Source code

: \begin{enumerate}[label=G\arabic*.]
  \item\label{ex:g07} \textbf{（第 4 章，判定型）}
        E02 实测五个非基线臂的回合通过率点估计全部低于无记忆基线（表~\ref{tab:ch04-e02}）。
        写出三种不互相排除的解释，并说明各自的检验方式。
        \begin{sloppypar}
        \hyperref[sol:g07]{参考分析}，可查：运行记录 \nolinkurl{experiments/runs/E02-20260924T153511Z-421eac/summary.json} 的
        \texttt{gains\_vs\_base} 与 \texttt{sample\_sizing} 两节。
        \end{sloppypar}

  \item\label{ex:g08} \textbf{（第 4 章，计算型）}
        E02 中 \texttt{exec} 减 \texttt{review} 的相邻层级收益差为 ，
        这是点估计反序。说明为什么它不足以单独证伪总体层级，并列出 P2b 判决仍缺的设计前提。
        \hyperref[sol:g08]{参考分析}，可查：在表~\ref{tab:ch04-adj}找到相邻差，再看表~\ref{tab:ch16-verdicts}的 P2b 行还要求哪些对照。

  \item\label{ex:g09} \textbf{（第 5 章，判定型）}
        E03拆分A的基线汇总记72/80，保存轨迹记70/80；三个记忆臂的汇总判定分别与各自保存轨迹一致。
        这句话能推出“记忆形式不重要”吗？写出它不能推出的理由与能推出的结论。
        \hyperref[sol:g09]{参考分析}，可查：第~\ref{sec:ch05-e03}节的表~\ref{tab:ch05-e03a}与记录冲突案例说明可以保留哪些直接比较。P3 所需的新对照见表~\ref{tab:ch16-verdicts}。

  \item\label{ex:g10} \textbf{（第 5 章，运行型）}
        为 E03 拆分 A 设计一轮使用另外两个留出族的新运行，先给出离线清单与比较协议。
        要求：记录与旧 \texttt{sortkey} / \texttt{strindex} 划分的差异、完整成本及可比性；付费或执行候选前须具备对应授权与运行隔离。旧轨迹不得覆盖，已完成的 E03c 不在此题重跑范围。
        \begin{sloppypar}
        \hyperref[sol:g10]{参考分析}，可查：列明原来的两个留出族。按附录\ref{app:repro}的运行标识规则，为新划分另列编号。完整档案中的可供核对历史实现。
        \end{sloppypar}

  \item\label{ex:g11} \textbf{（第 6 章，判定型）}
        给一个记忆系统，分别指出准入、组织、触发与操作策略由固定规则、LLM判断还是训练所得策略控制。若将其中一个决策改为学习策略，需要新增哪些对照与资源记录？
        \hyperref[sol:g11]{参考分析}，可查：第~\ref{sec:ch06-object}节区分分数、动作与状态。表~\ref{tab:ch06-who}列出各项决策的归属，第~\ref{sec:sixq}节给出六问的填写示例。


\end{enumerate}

—————

Would you set down every record again, exactly as it appears above?

▶ _OUTPUT_:
Source code

: \begin{enumerate}[label=G\arabic*.]
  \item\label{ex:g07} \textbf{（第 4 章，判定型）}
        E02 实测五个非基线臂的回合通过率点估计全部低于无记忆基线（表~\ref{tab:ch04-e02}）。
        写出三种不互相排除的解释，并说明各自的检验方式。
        \begin{sloppypar}
        \hyperref[sol:g07]{参考分析}，可查：运行记录 \nolinkurl{experiments/runs/E02-20260924T153511Z-421eac/summary.json} 的
        \texttt{gains\_vs\_base} 与 \texttt{sample\_sizing} 两节。
        \end{sloppypar}

  \item\label{ex:g08} \textbf{（第 4 章，计算型）}
        E02 中 \texttt{exec} 减 \texttt{review} 的相邻层级收益差为 ，
        这是点估计反序。说明为什么它不足以单独证伪总体层级，并列出 P2b 判决仍缺的设计前提。
        \hyperref[sol:g08]{参考分析}，可查：在表~\ref{tab:ch04-adj}找到相邻差，再看表~\ref{tab:ch16-verdicts}的 P2b 行还要求哪些对照。

  \item\label{ex:g09} \textbf{（第 5 章，判定型）}
        E03拆分A的基线汇总记72/80，保存轨迹记70/80；三个记忆臂的汇总判定分别与各自保存轨迹一致。
        这句话能推出“记忆形式不重要”吗？写出它不能推出的理由与能推出的结论。
        \hyperref[sol:g09]{参考分析}，可查：第~\ref{sec:ch05-e03}节的表~\ref{tab:ch05-e03a}与记录冲突案例说明可以保留哪些直接比较。P3 所需的新对照见表~\ref{tab:ch16-verdicts}。

  \item\label{ex:g10} \textbf{（第 5 章，运行型）}
        为 E03 拆分 A 设计一轮使用另外两个留出族的新运行，先给出离线清单与比较协议。
        要求：记录与旧 \texttt{sortkey} / \texttt{strindex} 划分的差异、完整成本及可比性；付费或执行候选前须具备对应授权与运行隔离。旧轨迹不得覆盖，已完成的 E03c 不在此题重跑范围。
        \begin{sloppypar}
        \hyperref[sol:g10]{参考分析}，可查：列明原来的两个留出族。按附录\ref{app:repro}的运行标识规则，为新划分另列编号。完整档案中的可供核对历史实现。
        \end{sloppypar}

  \item\label{ex:g11} \textbf{（第 6 章，判定型）}
        给一个记忆系统，分别指出准入、组织、触发与操作策略由固定规则、LLM判断还是训练所得策略控制。若将其中一个决策改为学习策略，需要新增哪些对照与资源记录？
        \hyperref[sol:g11]{参考分析}，可查：第~\ref{sec:ch06-object}节区分分数、动作与状态。表~\ref{tab:ch06-who}列出各项决策的归属，第~\ref{sec:sixq}节给出六问的填写示例。


\end{enumerate}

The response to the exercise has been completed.